After some reflection, here’s how I intend to move forward in the midst of turmoil. I’d love to hear the intentions of others for these next few critical years.
- Hope. I hope for nothing less than success for our President-Elect. This success will be defined by the ability to bring the country together, to create an environment of a healing for democracy to do its best work. Perhaps some of his policy will bring healing to those who voted for him, and they will come to a place where they can begin to engage the hurt of those sitting on the other side, as well. If we don’t hope for good things from our President, that’s “going low.” Our values mean nothing if we cannot practice them when it’s hard or we’re not getting our way. Progressives want progress, and we’ll never see it if we step aside and hope to watch things burn.
- Love. I will love my LBGT+, non-white, non-male friends more fiercely (read: loudly) than ever. I’m going to find some courage to say “not okay” when I hear terrible things said about them. I will celebrate their marriages. Rather than asking those on the fringes of society to prove beyond a shadow of a doubt their worthiness or the effects of pain within their heritage and personal story, I’m going to start with acceptance of their personal truth. I’m going to say “tell me more” when I hear frustrations and I will make space for their pain to sit with me. I will ask how to be a better ally and try my hardest to do the work.
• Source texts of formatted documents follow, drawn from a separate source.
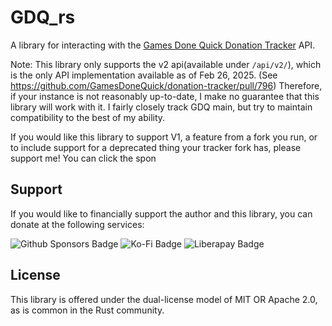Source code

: # GDQ_rs

A library for interacting with the [Games Done Quick Donation Tracker](https://github.com/gamesdonequick/donation-tracker) API.

Note: This library only supports the v2 api(available under `/api/v2/`), which is the only API implementation available as of Feb 26, 2025.
(See <https://github.com/GamesDoneQuick/donation-tracker/pull/796>)
Therefore, if your instance is not reasonably up-to-date, I make no guarantee that this library will work with it. I fairly closely track GDQ main, but try to maintain compatibility to the best of my ability.

If you would like this library to support V1, a feature from a fork you run, or to include support for a deprecated thing your tracker fork has, please support me! You can click the spon

## Support
If you would like to financially support the author and this library, you can donate at the following services:

![Github Sponsors Badge](https://img.shields.io/badge/Github_Sponsors-1e1e2e?style=for-the-badge&logo=githubsponsors&logoColor=%23EA4AAA&color=%231e1e2e&link=https%3A%2F%2Fgithub.com%2Fsponsors%2Fpyrox0)
![Ko-Fi Badge](https://img.shields.io/badge/Ko--Fi-1e1e2e?style=for-the-badge&logo=kofi&logoColor=%23FF6433&color=%231e1e2e&link=https%3A%2F%2Fko-fi.com%2Fpyroxdev)
![Liberapay Badge](https://img.shields.io/badge/Liberapay-1e1e2e?style=for-the-badge&logo=liberapay&logoColor=%23F6C915&color=%231e1e2e&link=https%3A%2F%2Fliberapay.com%2Fpyrox%2F)


## License
This library is offered under the dual-license model of MIT OR Apache 2.0, as is common in the Rust community.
- Peace. Bi-partisanship doesn’t only belong in Washington. We keep crying for our elected officials to work together, but we won’t move our own Asses and Elephants. If we don’t, we need to acknowledge that our representatives are truly representing us. When there is good Republican policy, let’s call it good. When there is good Democratic policy, let’s call it good. Let’s stop believing one party holds a corner of the market when it comes to Rightness or Goodness. This is what it means to make peace; we’re helping and loving those not like us. Stepping outside the tribal bounds to create relations with the other.